Information given:
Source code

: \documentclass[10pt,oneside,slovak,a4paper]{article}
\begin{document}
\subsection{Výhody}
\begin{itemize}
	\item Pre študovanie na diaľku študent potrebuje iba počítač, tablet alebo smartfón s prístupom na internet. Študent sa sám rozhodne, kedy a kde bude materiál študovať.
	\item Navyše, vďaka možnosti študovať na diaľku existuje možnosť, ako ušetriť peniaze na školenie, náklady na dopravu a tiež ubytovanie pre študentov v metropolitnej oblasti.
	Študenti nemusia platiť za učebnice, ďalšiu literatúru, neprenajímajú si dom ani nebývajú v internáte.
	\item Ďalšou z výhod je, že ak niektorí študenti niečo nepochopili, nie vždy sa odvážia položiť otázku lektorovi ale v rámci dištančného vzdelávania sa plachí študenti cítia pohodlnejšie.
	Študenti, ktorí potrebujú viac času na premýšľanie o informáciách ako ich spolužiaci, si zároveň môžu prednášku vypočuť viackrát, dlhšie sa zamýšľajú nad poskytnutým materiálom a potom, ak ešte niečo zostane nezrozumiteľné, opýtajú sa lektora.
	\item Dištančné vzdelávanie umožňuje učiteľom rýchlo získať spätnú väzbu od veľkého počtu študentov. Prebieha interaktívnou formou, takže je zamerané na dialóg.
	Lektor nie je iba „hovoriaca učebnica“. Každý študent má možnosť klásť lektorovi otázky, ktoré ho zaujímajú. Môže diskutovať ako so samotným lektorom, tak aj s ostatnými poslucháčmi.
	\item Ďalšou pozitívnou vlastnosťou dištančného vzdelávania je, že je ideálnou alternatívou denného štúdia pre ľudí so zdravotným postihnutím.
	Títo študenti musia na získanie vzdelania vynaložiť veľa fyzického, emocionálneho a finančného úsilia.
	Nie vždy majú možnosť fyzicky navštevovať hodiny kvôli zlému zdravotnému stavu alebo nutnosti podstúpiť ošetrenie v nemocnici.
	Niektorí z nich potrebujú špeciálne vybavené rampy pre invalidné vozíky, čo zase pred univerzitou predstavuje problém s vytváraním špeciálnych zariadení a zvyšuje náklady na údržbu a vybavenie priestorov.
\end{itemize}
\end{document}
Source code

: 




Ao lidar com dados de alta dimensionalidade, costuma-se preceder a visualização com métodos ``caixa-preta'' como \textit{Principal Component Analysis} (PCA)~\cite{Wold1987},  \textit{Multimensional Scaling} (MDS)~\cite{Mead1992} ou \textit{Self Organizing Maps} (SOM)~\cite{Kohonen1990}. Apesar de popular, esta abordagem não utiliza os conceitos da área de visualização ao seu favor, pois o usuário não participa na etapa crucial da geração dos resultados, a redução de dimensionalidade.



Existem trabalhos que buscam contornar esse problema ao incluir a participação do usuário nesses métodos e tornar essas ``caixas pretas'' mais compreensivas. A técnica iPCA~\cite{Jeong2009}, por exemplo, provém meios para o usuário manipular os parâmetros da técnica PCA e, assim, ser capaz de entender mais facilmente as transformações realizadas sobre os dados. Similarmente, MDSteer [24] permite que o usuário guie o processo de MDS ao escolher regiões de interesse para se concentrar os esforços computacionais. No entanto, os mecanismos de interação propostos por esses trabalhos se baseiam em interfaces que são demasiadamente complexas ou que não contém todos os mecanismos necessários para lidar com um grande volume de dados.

Exercise objective: When a line in the data above contains the string "vzdelávania", copy that line.

Output below:
	\item Ďalšou z výhod je, že ak niektorí študenti niečo nepochopili, nie vždy sa odvážia položiť otázku lektorovi ale v rámci dištančného vzdelávania sa plachí študenti cítia pohodlnejšie.
	\item Ďalšou pozitívnou vlastnosťou dištančného vzdelávania je, že je ideálnou alternatívou denného štúdia pre ľudí so zdravotným postihnutím.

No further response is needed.